The input.
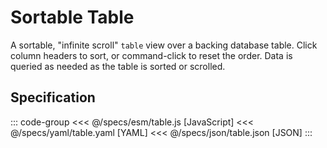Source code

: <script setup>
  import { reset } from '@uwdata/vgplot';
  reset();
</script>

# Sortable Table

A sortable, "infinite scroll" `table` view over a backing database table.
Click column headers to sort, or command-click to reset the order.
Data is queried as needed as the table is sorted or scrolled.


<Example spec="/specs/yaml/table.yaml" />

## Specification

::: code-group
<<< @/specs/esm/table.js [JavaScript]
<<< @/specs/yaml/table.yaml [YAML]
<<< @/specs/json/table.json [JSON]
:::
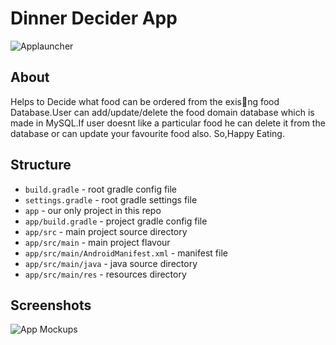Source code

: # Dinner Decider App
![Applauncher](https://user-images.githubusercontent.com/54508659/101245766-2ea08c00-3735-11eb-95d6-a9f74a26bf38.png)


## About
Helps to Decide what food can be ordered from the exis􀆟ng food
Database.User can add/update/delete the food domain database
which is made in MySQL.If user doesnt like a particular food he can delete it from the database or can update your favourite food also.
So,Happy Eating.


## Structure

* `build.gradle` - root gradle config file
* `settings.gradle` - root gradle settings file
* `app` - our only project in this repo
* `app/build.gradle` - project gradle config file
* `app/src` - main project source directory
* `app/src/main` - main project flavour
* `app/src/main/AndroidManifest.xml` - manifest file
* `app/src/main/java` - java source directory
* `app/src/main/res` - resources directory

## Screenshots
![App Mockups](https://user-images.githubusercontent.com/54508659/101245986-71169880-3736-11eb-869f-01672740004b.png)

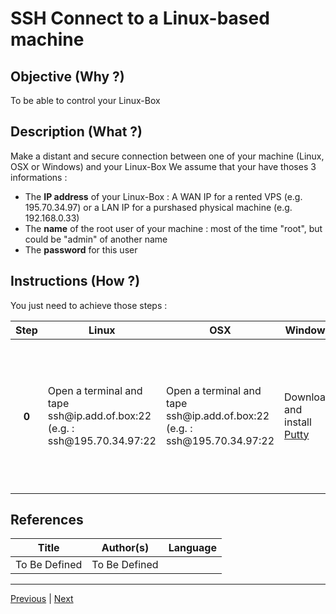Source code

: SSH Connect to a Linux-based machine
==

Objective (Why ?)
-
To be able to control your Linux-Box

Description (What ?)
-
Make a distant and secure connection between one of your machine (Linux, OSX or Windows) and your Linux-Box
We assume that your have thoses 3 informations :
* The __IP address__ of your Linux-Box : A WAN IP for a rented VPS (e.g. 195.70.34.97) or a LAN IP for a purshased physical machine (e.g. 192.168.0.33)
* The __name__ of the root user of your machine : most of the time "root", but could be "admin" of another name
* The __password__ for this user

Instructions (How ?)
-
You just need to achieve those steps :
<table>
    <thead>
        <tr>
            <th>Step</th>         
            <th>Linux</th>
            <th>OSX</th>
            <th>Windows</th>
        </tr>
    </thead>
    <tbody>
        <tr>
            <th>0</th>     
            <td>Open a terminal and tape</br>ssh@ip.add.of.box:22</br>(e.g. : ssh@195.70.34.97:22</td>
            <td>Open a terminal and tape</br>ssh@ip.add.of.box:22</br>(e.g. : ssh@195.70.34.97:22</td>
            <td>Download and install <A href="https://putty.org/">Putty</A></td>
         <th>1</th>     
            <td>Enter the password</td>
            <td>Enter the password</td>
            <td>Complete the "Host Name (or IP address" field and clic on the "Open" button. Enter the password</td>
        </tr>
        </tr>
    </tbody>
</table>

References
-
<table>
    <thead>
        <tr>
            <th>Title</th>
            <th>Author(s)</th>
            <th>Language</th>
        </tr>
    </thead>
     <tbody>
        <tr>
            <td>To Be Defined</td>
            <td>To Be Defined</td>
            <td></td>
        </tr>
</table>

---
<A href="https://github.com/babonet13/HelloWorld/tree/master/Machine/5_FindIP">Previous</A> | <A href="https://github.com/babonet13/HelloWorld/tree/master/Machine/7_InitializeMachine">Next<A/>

...

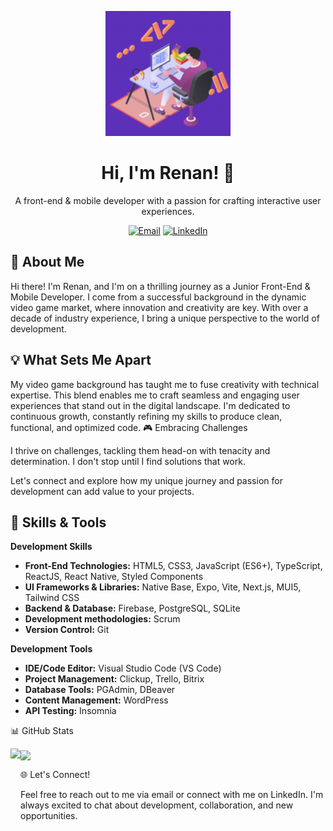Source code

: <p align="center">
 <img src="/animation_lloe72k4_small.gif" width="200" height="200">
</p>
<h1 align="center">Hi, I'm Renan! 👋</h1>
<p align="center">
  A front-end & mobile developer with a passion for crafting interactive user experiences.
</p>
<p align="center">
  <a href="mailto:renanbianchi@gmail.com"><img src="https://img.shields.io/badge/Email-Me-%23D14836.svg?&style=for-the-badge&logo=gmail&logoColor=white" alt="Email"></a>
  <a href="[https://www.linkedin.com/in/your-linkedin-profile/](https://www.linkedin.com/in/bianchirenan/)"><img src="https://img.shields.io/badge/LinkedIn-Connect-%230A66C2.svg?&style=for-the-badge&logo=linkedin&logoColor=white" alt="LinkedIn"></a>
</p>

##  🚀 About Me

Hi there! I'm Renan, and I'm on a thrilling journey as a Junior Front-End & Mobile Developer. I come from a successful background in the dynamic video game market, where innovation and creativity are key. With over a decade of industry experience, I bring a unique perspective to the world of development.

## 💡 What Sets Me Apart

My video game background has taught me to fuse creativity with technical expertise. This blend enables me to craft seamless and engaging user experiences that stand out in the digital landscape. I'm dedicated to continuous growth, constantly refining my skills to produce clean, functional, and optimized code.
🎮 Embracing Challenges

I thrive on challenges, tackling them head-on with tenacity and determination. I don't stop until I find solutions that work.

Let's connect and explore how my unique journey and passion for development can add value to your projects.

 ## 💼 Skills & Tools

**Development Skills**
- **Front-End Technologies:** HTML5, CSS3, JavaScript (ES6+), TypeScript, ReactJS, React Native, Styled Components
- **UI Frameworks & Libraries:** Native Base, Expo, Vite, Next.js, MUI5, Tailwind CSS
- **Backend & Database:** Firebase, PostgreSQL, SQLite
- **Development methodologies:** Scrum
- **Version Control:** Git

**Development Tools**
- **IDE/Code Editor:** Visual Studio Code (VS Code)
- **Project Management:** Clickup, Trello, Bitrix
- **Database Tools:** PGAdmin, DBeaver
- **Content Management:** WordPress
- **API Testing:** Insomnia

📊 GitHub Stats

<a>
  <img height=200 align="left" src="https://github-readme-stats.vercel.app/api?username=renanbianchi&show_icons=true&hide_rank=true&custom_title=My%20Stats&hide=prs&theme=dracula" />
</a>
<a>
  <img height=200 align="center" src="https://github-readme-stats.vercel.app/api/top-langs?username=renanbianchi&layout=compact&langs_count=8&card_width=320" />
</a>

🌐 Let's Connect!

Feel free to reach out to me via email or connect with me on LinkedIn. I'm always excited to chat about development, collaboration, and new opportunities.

Work task. Work through the records above. Copy every line with the string "creativity".

Exercise answer.
Hi there! I'm Renan, and I'm on a thrilling journey as a Junior Front-End & Mobile Developer. I come from a successful background in the dynamic video game market, where innovation and creativity are key. With over a decade of industry experience, I bring a unique perspective to the world of development.
My video game background has taught me to fuse creativity with technical expertise. This blend enables me to craft seamless and engaging user experiences that stand out in the digital landscape. I'm dedicated to continuous growth, constantly refining my skills to produce clean, functional, and optimized code.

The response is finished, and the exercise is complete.